Transient 429, 500, 502, 503, and 504 responses are retried with capped exponential backoff.

Parallel Remote Reads

Native remote reads are designed to keep the network busy. After metadata determines file length, the provider splits the file into chunk_bytes tasks. A scoped worker pool with up to parallel_requests threads drains a shared queue. Each worker downloads a chunk either from /fs/read or from a signed URL range request. Chunks are stored by index and copied into the final buffer at their byte offsets after all workers finish.

For large reads, direct_read_threshold_bytes switches the path to a single signed download URL. The provider still splits that object into range requests and fetches those ranges in parallel. This avoids routing the payload through the API server while still saturating available client-to-object-store bandwidth.

Sharded files are represented by a small manifest whose hash is manifest:v1. The provider reads the manifest, downloads each shard, and concatenates shard payloads in manifest order. Each shard is itself read through the same raw-file path, so large shard downloads still use chunk/range parallelism.

Parallel Remote Writes

Small unsharded writes use /fs/write with offsets and final=true on the last chunk. That path is sequential because it writes through the gateway.

Larger writes use upload sessions. The provider computes a full-file SHA-256, asks the server to start an upload session, describes every chunk with offset, size, and chunk hash, receives upload targets, then runs parallel_requests worker threads that PUT chunk slices directly to those targets. After all workers finish, it completes the session with the expected size, hash, and chunk count.
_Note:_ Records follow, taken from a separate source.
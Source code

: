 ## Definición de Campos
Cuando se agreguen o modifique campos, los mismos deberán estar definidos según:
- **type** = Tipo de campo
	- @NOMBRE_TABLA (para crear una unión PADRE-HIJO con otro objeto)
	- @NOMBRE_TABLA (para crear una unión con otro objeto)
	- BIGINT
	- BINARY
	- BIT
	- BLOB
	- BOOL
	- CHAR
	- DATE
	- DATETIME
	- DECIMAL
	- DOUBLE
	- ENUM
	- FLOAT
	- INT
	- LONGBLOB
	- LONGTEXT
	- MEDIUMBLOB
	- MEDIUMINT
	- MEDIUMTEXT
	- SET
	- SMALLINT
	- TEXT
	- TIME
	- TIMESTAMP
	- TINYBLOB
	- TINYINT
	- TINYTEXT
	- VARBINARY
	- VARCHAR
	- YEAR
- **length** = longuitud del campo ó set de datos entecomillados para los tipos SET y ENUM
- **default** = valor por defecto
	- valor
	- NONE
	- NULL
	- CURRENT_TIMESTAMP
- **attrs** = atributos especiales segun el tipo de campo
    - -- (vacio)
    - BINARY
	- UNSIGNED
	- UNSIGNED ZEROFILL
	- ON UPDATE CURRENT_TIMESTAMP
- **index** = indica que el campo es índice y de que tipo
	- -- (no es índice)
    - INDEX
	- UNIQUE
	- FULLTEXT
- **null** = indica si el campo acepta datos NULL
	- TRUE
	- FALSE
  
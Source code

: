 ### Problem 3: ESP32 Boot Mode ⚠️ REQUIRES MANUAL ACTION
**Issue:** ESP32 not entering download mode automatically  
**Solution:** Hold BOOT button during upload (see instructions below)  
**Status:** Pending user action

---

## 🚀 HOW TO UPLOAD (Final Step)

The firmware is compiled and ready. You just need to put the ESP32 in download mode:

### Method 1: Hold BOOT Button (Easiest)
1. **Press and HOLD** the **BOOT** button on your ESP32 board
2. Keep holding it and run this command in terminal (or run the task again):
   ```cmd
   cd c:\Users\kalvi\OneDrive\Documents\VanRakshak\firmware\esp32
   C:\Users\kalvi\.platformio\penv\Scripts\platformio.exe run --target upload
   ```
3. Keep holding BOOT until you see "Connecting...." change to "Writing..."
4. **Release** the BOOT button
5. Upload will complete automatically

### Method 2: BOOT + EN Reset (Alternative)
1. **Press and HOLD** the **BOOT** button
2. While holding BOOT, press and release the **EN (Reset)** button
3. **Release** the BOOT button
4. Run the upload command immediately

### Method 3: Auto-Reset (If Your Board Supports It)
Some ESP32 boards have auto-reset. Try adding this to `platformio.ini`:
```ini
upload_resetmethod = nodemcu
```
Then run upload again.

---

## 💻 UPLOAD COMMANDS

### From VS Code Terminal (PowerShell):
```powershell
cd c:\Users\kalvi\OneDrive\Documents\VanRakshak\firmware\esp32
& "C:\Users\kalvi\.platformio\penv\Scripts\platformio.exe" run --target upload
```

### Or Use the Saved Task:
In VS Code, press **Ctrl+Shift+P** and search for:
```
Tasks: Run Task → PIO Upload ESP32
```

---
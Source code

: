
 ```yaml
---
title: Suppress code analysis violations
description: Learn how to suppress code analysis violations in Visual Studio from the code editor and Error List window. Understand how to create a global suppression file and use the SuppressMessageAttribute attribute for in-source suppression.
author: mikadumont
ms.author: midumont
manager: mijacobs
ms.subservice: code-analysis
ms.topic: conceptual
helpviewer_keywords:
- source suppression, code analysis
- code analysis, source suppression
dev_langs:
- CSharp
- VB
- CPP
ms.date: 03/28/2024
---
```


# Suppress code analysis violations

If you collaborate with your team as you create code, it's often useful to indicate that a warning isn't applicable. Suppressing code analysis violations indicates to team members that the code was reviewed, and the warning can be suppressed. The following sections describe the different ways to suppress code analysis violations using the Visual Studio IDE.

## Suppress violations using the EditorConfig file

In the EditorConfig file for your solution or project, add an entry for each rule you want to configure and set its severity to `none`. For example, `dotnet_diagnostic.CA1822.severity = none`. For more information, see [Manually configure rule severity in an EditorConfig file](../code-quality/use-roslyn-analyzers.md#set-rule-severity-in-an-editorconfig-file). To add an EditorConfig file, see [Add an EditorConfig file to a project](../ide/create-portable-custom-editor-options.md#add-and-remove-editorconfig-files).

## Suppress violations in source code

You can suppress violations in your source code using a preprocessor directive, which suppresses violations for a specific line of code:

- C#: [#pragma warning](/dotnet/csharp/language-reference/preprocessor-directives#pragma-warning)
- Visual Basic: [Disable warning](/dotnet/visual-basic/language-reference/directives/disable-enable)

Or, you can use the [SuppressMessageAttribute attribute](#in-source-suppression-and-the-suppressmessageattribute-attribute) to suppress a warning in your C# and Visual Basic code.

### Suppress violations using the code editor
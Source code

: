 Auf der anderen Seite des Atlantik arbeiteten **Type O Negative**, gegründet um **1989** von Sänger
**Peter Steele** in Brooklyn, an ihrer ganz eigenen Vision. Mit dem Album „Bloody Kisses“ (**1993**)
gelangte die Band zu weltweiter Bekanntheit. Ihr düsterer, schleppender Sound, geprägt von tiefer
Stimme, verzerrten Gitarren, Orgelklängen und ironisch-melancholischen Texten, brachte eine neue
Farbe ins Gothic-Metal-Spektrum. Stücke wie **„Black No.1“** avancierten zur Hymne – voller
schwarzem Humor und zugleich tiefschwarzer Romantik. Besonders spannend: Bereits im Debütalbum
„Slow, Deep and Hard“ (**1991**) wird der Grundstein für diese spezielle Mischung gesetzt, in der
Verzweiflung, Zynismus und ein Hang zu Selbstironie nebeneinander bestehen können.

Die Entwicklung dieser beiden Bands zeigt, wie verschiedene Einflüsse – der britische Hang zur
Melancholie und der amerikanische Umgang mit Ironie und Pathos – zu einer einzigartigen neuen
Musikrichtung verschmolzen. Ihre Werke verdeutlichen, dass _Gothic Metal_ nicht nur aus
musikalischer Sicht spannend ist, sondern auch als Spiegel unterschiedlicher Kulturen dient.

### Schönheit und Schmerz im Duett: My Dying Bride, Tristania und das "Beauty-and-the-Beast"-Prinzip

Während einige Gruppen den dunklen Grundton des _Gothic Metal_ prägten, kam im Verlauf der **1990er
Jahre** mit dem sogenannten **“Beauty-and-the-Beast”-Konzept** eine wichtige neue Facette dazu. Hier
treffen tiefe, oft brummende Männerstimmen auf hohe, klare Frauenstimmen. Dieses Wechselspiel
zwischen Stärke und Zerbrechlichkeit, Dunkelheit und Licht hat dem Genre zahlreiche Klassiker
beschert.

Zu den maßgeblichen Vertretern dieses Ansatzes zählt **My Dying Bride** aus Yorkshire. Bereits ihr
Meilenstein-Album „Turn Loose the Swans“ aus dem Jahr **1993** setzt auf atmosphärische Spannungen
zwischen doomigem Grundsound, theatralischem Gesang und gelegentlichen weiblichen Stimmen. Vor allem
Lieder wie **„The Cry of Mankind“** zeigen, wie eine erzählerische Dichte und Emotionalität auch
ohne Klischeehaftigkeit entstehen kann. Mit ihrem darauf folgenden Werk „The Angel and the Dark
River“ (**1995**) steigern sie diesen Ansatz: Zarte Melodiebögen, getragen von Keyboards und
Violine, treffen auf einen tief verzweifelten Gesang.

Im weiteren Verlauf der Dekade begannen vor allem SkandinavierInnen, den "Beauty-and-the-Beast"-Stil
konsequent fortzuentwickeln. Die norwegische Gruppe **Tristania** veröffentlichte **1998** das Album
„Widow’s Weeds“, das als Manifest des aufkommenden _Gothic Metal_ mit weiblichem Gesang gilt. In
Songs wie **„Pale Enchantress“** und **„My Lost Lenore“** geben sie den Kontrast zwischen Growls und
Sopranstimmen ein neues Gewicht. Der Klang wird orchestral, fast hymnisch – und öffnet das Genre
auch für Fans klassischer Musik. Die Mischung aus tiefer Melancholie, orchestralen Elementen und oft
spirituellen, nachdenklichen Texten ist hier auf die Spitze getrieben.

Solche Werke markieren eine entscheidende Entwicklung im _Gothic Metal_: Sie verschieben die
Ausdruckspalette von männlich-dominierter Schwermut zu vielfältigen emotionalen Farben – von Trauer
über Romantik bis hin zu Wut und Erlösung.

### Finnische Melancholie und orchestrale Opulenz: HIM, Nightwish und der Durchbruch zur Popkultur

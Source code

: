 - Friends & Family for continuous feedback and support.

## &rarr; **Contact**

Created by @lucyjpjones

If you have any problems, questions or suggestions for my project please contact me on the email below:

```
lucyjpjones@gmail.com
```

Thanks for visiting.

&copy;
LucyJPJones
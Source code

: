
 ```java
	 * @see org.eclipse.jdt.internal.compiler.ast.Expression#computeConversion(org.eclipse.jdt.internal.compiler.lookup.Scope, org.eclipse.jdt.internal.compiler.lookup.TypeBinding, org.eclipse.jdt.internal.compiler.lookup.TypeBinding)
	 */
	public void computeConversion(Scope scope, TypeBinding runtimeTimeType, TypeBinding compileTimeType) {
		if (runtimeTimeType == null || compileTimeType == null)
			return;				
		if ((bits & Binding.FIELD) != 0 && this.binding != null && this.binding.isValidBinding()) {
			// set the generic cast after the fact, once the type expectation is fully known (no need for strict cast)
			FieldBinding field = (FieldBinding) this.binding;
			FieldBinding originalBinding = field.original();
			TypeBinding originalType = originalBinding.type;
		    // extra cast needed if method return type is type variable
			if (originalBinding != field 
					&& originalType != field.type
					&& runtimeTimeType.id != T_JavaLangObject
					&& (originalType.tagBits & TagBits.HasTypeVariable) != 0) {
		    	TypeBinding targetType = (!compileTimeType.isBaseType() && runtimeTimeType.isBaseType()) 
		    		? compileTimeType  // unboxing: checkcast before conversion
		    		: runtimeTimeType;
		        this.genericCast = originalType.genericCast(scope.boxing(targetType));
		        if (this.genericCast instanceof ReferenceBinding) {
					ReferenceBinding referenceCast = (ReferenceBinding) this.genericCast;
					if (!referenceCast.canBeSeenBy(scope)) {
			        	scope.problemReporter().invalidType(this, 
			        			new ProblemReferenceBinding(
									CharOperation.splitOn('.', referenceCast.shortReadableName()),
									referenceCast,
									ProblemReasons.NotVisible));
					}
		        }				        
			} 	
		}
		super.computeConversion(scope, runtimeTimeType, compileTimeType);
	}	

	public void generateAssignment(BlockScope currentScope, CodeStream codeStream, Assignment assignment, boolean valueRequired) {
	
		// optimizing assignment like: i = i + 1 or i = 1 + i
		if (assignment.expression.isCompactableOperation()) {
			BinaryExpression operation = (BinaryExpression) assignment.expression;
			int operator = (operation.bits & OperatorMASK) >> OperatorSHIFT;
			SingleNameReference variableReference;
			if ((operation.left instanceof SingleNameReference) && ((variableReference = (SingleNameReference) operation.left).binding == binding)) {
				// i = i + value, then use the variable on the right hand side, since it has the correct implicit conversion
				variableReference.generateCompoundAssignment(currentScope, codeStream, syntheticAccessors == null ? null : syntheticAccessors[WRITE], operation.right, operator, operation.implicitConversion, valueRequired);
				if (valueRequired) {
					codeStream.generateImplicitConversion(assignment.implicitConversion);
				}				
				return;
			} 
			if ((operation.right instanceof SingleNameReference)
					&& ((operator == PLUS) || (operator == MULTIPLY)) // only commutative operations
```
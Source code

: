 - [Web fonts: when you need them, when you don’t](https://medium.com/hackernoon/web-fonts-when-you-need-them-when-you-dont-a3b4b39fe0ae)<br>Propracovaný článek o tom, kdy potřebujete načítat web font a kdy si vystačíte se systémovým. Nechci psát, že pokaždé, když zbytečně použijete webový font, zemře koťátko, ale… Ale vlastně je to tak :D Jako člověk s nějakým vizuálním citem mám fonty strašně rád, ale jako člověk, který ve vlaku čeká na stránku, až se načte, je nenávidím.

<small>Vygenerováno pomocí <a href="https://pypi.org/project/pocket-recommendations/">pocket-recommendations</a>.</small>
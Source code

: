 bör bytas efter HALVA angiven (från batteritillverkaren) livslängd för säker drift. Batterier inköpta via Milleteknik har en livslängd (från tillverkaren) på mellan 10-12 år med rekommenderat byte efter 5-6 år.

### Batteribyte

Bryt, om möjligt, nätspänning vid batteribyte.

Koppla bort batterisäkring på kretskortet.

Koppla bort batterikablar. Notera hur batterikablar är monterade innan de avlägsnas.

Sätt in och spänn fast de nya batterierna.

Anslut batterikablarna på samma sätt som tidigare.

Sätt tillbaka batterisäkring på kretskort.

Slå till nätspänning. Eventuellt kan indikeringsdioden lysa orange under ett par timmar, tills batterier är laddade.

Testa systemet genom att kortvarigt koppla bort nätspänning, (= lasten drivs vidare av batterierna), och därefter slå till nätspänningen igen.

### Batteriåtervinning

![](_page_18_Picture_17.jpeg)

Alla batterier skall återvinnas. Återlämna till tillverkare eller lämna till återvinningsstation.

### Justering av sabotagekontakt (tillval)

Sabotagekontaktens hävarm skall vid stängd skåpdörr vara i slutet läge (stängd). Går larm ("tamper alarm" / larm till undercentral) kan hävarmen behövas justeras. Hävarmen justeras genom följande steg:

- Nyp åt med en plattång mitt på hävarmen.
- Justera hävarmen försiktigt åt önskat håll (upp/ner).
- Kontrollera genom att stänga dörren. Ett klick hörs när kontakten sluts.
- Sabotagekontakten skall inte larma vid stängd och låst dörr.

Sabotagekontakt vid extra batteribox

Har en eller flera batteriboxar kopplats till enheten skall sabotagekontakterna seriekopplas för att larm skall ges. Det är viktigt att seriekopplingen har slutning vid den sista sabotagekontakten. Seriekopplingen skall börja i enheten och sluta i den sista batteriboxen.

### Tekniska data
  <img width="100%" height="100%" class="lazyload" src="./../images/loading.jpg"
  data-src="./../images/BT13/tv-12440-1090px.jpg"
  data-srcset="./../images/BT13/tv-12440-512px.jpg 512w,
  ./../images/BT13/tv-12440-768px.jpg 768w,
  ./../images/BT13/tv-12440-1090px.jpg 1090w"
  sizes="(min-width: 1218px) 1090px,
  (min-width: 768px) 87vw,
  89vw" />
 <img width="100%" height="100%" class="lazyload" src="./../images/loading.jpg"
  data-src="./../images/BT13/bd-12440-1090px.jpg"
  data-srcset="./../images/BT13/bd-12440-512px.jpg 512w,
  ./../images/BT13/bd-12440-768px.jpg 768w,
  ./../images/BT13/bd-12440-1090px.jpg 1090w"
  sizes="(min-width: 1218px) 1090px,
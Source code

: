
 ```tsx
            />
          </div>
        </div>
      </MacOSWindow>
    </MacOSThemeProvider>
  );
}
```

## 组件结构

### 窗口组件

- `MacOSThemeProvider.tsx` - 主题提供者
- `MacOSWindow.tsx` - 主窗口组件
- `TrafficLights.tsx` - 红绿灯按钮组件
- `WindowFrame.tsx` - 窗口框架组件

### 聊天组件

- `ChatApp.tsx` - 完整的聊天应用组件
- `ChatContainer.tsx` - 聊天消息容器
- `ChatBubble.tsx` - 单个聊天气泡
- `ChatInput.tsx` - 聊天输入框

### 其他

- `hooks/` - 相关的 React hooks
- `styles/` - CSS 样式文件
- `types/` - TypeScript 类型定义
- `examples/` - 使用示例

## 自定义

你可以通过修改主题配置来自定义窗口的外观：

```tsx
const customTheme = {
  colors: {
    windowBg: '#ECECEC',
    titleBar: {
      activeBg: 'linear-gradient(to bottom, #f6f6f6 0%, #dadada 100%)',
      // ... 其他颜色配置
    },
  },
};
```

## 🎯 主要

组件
If the newer upload-session endpoint is unavailable, the provider falls back to a legacy multipart flow: create multipart upload, presign each part, upload parts in parallel, collect ETags, sort parts by part number, and complete multipart upload.

Very large writes use sharding before the upload-session decision. The provider writes each shard under /.runmat/shards/<uuid>, then writes a manifest to the requested path. This keeps individual object writes bounded while preserving a single logical file at the provider API.

Dataset Chunk Contract

Dataset APIs use provider-neutral data-contract types instead of normal file paths:

TypePurpose
DataManifestRequestFetches dataset manifest metadata for a path and optional version.
DataManifestDescriptorReturns schema version, format, dataset ID, update timestamp, and transaction sequence.
DataChunkUploadRequestRequests upload targets for an array's chunk objects.
DataChunkUploadTargetDescribes the method, URL, headers, and key for uploading one chunk.

Native providers map these to local manifest and chunk files. Remote providers map them to /data/manifest, /data/chunks/upload-targets, and direct chunk upload URLs. Runtime dataset builtins can therefore use the same code path for local, sandboxed, and remote datasets.

Boundaries

The filesystem crate does not parse MATLAB file formats and does not implement MATLAB path semantics by itself. MAT parsing, CSV formatting, path search, class lookup, and REPL command behavior live in runtime builtins. The filesystem layer only provides consistent storage operations and enough provider-specific extension points for fast remote data movement.